And guess what? I finally learned about those polynomial roots that my high school teachers were so obsessed with. I even learned that every polynomial with real coefficients and degree greater than one has at least one complex root. I was finally at peace.

But learning beautiful math wasn’t enough. I wanted to do mathematics. I wanted to do research.

So, I did the most logical thing I could think of. On my literal first day in the department, I started walking around, knocking on every professor’s office door, asking if they could give me a research problem to work on. From their perspective, I was just a random transfer student with no background — basically a stranger asking for a thesis problem.

Unsurprisingly, they all said no. All but one.

The only person who agreed to work with me was the dean of the department, Alexander Kytmanov.
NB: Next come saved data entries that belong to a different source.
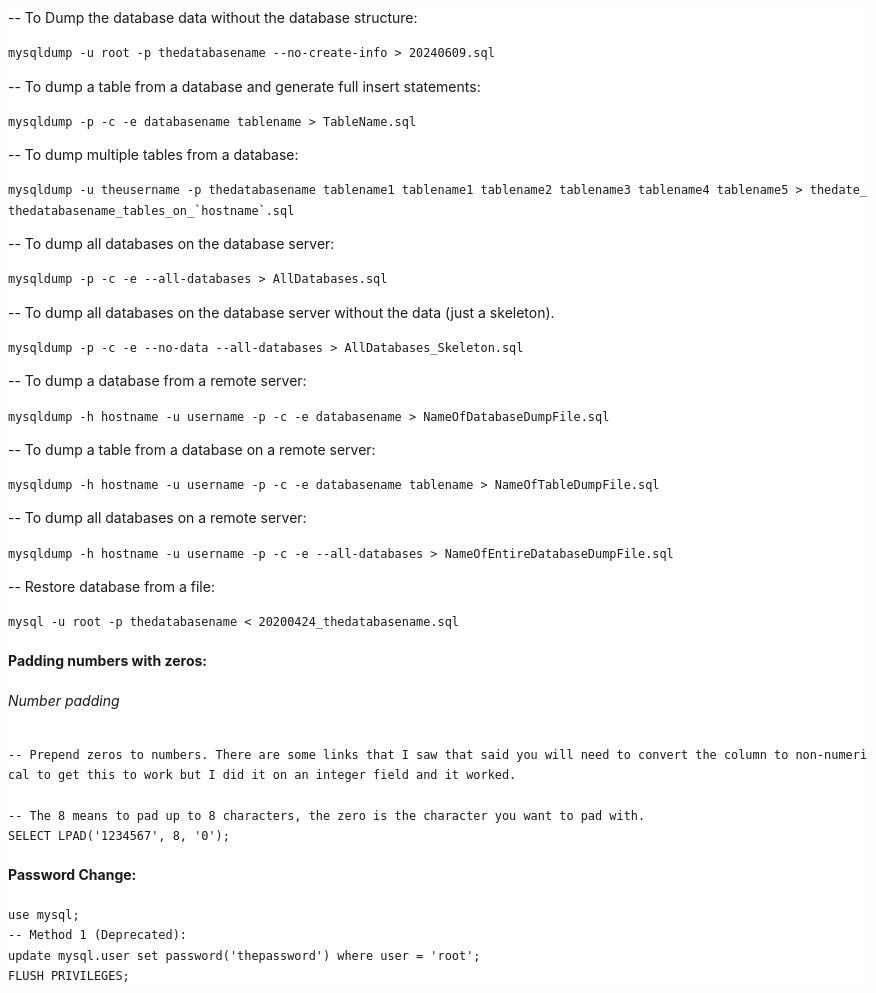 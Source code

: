 -- To Dump the database data without the database structure:
```
mysqldump -u root -p thedatabasename --no-create-info > 20240609.sql
```

-- To dump a table from a database and generate full insert statements:
```
mysqldump -p -c -e databasename tablename > TableName.sql
```

-- To dump multiple tables from a database:
```
mysqldump -u theusername -p thedatabasename tablename1 tablename1 tablename2 tablename3 tablename4 tablename5 > thedate_thedatabasename_tables_on_`hostname`.sql
```

-- To dump all databases on the database server:
```
mysqldump -p -c -e --all-databases > AllDatabases.sql
```

-- To dump all databases on the database server without the data (just a skeleton).
```
mysqldump -p -c -e --no-data --all-databases > AllDatabases_Skeleton.sql
```

-- To dump a database from a remote server:
```
mysqldump -h hostname -u username -p -c -e databasename > NameOfDatabaseDumpFile.sql
```

-- To dump a table from a database on a remote server:
```
mysqldump -h hostname -u username -p -c -e databasename tablename > NameOfTableDumpFile.sql
```

-- To dump all databases on a remote server:
```
mysqldump -h hostname -u username -p -c -e --all-databases > NameOfEntireDatabaseDumpFile.sql
```

-- Restore database from a file:
```
mysql -u root -p thedatabasename < 20200424_thedatabasename.sql
```

#### Padding numbers with zeros:
###### Number padding
    -- Prepend zeros to numbers. There are some links that I saw that said you will need to convert the column to non-numerical to get this to work but I did it on an integer field and it worked.

    -- The 8 means to pad up to 8 characters, the zero is the character you want to pad with.
    SELECT LPAD('1234567', 8, '0');

#### Password Change:

    use mysql;
    -- Method 1 (Deprecated):
    update mysql.user set password('thepassword') where user = 'root';
    FLUSH PRIVILEGES;
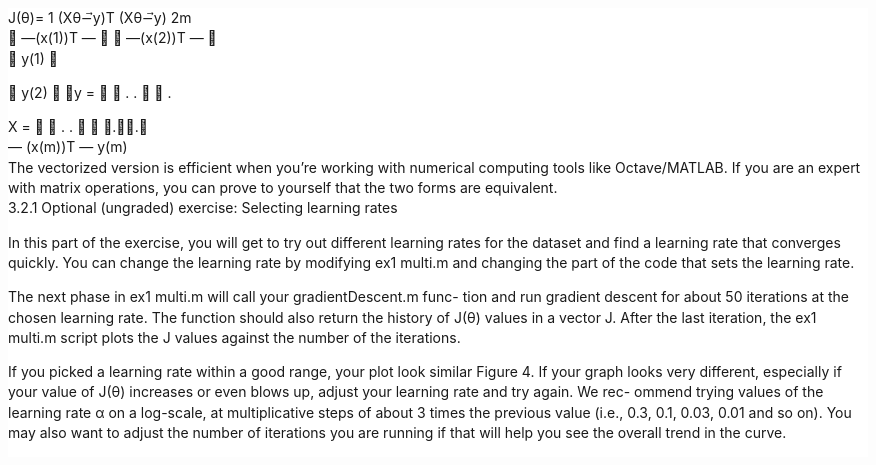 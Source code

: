 </div>
</div>
<div class="layoutArea">
<div class="column">
J(θ)= 1 (Xθ−⃗y)T (Xθ−⃗y) 2m

</div>
</div>
<div class="layoutArea">
<div class="column">
 —(x(1))T —   —(x(2))T — 

</div>
<div class="column">
 y(1) 

 y(2)  ⃗y =   . .   .

</div>
</div>
<div class="layoutArea">
<div class="column">
X =   . .   ..

</div>
</div>
<div class="layoutArea">
<div class="column">
— (x(m))T — y(m)

</div>
</div>
<div class="layoutArea">
<div class="column">
The vectorized version is efficient when you’re working with numerical computing tools like Octave/MATLAB. If you are an expert with matrix operations, you can prove to yourself that the two forms are equivalent.

</div>
</div>
</div>
<div class="layoutArea">
<div class="column">
3.2.1 Optional (ungraded) exercise: Selecting learning rates

In this part of the exercise, you will get to try out different learning rates for the dataset and find a learning rate that converges quickly. You can change the learning rate by modifying ex1 multi.m and changing the part of the code that sets the learning rate.

The next phase in ex1 multi.m will call your gradientDescent.m func- tion and run gradient descent for about 50 iterations at the chosen learning rate. The function should also return the history of J(θ) values in a vector J. After the last iteration, the ex1 multi.m script plots the J values against the number of the iterations.

If you picked a learning rate within a good range, your plot look similar Figure 4. If your graph looks very different, especially if your value of J(θ) increases or even blows up, adjust your learning rate and try again. We rec- ommend trying values of the learning rate α on a log-scale, at multiplicative steps of about 3 times the previous value (i.e., 0.3, 0.1, 0.03, 0.01 and so on). You may also want to adjust the number of iterations you are running if that will help you see the overall trend in the curve.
As a test, he gave me some problems involving symmetric functions — specifically, expressing power sums in terms of elementary symmetric functions in closed determinant form. I eventually solved them all while doing double course load work. I suppose that it was enough evidence to show that I wasn’t completely hopeless, because we started to work on research problems together.

Our research focused on the zeros of entire functions and extending the notion of the resultant to entire functions. It was fairly algebraic and didn’t involve much complex analysis at first, but I learned about residues and how the logarithmic derivative can be used to extract information about a function’s zeros.

Eventually, I got my first real results. I found expressions for the power sums of an entire function in terms of its series coefficients, and proposed a notion of a resultant for entire functions. I wrote a paper and submitted it to a journal Complex Variables and Elliptic Equations — and it was accepted.

It was time to start talking math in front of other people.

Trust me, I’m a Dr. (Dr. Dre)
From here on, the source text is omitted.